» **RECORDS**:
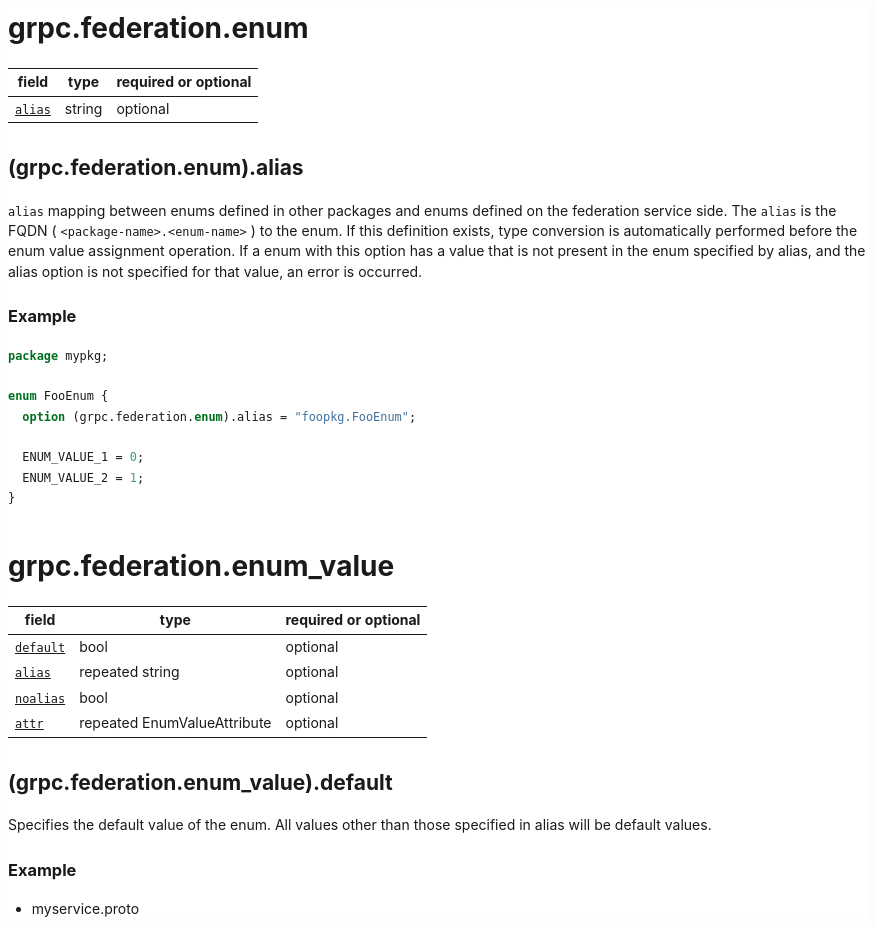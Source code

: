 # grpc.federation.enum

| field | type | required or optional |
| ----- | ---- | ------------------- |
| [`alias`](#grpcfederationenumalias) | string | optional |

## (grpc.federation.enum).alias

`alias` mapping between enums defined in other packages and enums defined on the federation service side.
The `alias` is the FQDN ( `<package-name>.<enum-name>` ) to the enum.
If this definition exists, type conversion is automatically performed before the enum value assignment operation.
If a enum with this option has a value that is not present in the enum specified by alias, and the alias option is not specified for that value, an error is occurred.

### Example

```proto
package mypkg;

enum FooEnum {
  option (grpc.federation.enum).alias = "foopkg.FooEnum";

  ENUM_VALUE_1 = 0;
  ENUM_VALUE_2 = 1;
}
```

# grpc.federation.enum_value

| field | type | required or optional |
| ----- | ---- | ------------------- |
| [`default`](#grpcfederationenum_valuedefault) | bool | optional |
| [`alias`](#grpcfederationenum_valuealias) | repeated string | optional |
| [`noalias`](#grpcfederationenum_valuenoalias) | bool | optional |
| [`attr`](#grpcfederationenum_valueattr) | repeated EnumValueAttribute | optional |

## (grpc.federation.enum_value).default

Specifies the default value of the enum.
All values other than those specified in alias will be default values.

### Example

- myservice.proto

» **WORK ORDER**: Without the pictures, reproduce every entry exactly as written.

» **WRITTEN SOLUTION**:
Source code

: # grpc.federation.enum

| field | type | required or optional |
| ----- | ---- | ------------------- |
| [`alias`](#grpcfederationenumalias) | string | optional |

## (grpc.federation.enum).alias

`alias` mapping between enums defined in other packages and enums defined on the federation service side.
The `alias` is the FQDN ( `<package-name>.<enum-name>` ) to the enum.
If this definition exists, type conversion is automatically performed before the enum value assignment operation.
If a enum with this option has a value that is not present in the enum specified by alias, and the alias option is not specified for that value, an error is occurred.

### Example

```proto
package mypkg;

enum FooEnum {
  option (grpc.federation.enum).alias = "foopkg.FooEnum";

  ENUM_VALUE_1 = 0;
  ENUM_VALUE_2 = 1;
}
```

# grpc.federation.enum_value

| field | type | required or optional |
| ----- | ---- | ------------------- |
| [`default`](#grpcfederationenum_valuedefault) | bool | optional |
| [`alias`](#grpcfederationenum_valuealias) | repeated string | optional |
| [`noalias`](#grpcfederationenum_valuenoalias) | bool | optional |
| [`attr`](#grpcfederationenum_valueattr) | repeated EnumValueAttribute | optional |

## (grpc.federation.enum_value).default

Specifies the default value of the enum.
All values other than those specified in alias will be default values.

### Example

- myservice.proto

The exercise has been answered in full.